CD REVIEW Viscera

Band: Viscera
Title: 2: As Zeitgeist Becomes Profusion Of The I
Label: ConSouling Sounds
Distribution: ConSouling Sounds
Release date: 2010
Review: CD

This review isn’t about Viscera from the UK (Death Metal) or the US (Black Metal), but the Italian one with ‘///’ at the end. The band started ten years ago as an extreme carcass-ian Tech-Grind project (read: the inside of the human body got revealed in all its bloodiest and sickest details) about ten years ago, yet they evolved into a Sludge-oriented combo. Throughout the years, Viscera/// appeared on a few splits and they released two (unfortunately) underestimated studio recordings before (a self-released EP/mini and a full length, Cyclops).
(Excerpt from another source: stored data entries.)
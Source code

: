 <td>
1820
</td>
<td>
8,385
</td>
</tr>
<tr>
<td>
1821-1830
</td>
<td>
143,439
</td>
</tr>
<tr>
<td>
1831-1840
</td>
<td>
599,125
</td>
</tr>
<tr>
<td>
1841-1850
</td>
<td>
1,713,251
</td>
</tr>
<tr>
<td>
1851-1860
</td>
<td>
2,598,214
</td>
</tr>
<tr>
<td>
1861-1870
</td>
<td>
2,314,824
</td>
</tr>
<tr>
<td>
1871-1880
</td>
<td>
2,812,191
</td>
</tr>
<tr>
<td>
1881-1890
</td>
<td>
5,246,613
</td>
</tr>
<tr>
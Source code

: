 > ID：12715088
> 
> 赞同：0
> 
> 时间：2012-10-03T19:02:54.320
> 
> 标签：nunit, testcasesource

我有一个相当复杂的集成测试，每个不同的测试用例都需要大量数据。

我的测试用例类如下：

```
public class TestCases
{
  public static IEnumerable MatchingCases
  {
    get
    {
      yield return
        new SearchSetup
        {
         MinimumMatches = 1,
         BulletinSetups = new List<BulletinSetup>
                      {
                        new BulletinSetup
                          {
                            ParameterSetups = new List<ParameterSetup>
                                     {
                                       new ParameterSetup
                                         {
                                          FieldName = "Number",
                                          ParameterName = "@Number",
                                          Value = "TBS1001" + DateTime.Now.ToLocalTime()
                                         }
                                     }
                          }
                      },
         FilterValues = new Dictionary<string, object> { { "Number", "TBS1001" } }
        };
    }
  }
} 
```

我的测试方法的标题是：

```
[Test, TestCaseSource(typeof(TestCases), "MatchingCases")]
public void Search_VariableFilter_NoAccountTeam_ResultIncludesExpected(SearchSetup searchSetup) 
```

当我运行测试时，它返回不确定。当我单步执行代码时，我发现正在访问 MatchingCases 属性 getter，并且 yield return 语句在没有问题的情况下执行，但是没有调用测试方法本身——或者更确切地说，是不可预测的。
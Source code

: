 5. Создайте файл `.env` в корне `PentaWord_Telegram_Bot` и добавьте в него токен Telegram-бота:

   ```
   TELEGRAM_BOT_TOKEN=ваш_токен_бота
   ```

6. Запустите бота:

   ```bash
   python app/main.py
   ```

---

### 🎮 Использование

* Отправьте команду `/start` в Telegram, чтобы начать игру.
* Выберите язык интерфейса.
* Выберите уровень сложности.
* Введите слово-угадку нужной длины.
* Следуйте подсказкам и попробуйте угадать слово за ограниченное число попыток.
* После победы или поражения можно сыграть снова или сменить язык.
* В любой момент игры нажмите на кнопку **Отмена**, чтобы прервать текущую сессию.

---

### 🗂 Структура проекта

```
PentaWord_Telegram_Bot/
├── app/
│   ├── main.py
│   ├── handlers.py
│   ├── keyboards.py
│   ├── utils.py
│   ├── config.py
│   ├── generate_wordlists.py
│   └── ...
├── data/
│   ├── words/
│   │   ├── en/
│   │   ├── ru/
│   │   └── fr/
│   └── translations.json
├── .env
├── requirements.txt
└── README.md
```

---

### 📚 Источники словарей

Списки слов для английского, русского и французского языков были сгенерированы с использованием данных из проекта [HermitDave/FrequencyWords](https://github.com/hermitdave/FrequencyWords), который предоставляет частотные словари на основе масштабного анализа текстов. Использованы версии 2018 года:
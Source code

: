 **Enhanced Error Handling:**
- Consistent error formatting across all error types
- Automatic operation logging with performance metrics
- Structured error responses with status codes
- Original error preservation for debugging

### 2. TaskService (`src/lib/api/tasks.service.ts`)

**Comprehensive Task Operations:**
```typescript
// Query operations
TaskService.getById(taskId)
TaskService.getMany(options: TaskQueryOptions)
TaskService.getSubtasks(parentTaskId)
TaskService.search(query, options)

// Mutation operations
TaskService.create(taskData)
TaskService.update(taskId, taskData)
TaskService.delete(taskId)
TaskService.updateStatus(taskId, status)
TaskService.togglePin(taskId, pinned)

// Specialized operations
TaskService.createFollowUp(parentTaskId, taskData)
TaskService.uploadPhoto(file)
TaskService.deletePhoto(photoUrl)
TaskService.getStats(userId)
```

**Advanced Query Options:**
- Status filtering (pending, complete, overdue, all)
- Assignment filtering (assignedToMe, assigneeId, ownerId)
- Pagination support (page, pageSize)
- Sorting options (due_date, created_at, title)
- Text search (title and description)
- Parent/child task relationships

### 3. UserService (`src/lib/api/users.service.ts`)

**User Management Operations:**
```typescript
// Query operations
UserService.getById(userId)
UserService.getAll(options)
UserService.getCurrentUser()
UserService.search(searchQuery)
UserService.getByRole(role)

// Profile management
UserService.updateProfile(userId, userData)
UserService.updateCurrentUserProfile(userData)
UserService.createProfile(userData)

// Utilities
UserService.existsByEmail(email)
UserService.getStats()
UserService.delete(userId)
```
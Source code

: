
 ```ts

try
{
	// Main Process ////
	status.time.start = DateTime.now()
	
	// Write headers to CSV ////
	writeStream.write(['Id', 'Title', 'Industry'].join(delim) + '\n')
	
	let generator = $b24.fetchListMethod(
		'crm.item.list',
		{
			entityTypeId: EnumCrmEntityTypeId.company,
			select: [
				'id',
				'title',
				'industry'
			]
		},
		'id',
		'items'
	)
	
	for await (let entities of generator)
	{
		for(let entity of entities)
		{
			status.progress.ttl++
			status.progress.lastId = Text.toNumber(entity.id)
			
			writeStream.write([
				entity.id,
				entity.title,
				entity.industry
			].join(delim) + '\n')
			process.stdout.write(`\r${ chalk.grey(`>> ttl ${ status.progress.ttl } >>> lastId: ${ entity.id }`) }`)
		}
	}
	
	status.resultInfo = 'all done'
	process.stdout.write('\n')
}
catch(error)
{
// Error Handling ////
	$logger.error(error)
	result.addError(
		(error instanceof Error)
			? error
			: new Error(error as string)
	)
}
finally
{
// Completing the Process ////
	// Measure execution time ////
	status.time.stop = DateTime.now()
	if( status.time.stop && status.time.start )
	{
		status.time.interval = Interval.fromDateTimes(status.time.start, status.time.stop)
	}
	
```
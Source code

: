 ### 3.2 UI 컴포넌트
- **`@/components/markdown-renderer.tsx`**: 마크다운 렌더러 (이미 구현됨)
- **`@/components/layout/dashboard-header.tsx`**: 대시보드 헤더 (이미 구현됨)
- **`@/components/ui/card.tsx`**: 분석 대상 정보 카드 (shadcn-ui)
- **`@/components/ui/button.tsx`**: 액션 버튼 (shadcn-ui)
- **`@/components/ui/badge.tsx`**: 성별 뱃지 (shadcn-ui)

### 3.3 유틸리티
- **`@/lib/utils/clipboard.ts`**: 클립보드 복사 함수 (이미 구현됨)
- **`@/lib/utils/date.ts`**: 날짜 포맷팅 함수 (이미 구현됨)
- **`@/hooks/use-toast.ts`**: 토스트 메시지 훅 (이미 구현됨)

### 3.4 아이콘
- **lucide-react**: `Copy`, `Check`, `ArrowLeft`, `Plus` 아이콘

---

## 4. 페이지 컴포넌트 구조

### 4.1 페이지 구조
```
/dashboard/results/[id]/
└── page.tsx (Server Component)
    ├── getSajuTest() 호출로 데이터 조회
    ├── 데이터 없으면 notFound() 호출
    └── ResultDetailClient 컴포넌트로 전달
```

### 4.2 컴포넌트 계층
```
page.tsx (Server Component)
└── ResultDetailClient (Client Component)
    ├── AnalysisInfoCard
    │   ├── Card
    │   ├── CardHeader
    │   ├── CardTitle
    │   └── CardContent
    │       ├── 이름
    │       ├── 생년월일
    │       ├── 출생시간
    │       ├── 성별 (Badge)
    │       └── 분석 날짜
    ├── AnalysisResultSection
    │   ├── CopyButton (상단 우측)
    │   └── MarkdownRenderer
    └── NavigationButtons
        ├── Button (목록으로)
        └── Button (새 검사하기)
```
Viscera/// share, by the way, their drummer Lix with Death Metal formation Self Human Combustion, a band they released a split with in 2007 (through Hypershape Records).
2: As Zeitgeist Becomes Profusion Of The I, the second studio full length, contains four tracks with a total running time of forty five minutes; they (these songs) actually last between nine and fifteen minutes. This album is the band’s highlight, bringing magisterially composed and performed epic with the most rushing anguish I’ve hardly ever heard. It might be less heavy than before, yet it is at least as pulverising as it was before. Each hymn combines the best elements from Sludge, Drone and Post-Metal, dominated by all four members. This means that the mix and production are perfect, resulting in a gigantesque sound, blissfully rancid, liberally grand.
Ballad Of Barry L., the opening track, starts with a dark Epic Doom introduction, and although this atmosphere remains throughout the track, it does evolve whole the time. Psychedelic grooves with an energetic rhythm and peculiar melodies, and after six minutes the only vocal lines for thirty seconds, mostly fair. Designing opener! Hands In Gold combines Post-Rock, Grunge and Sludge with a certain snarling Stone Temple Pilots-alike atmosphere and Ulver-foolery. Most of the time, the track is provokingly slow, but what about that blackish Blast-outburst? Um Ad-Dunia is the most droning carol on the album, with an extremely sludgy rhythm section and blackish vocals. It contains some rather progressive yet aggressive Black-parts, Funeral Doom riffs, Post-Metal melodies and room for experiment. Final composition (and that’s the right definition for each, well, composition on this album) They Feel Like co2 is the fastest one, the most intense and most audacious one. And the most varying one as well. This psychedelic composition (here I go again) is full of surprises and like the other compositions (sorry, can’t help it), it remains breath-catchingly tasty.
2: As Zeitgeist Becomes Profusion Of The I is definition for the abundant spirit of age, that’s for sure…

90/100

Ivan Tibos.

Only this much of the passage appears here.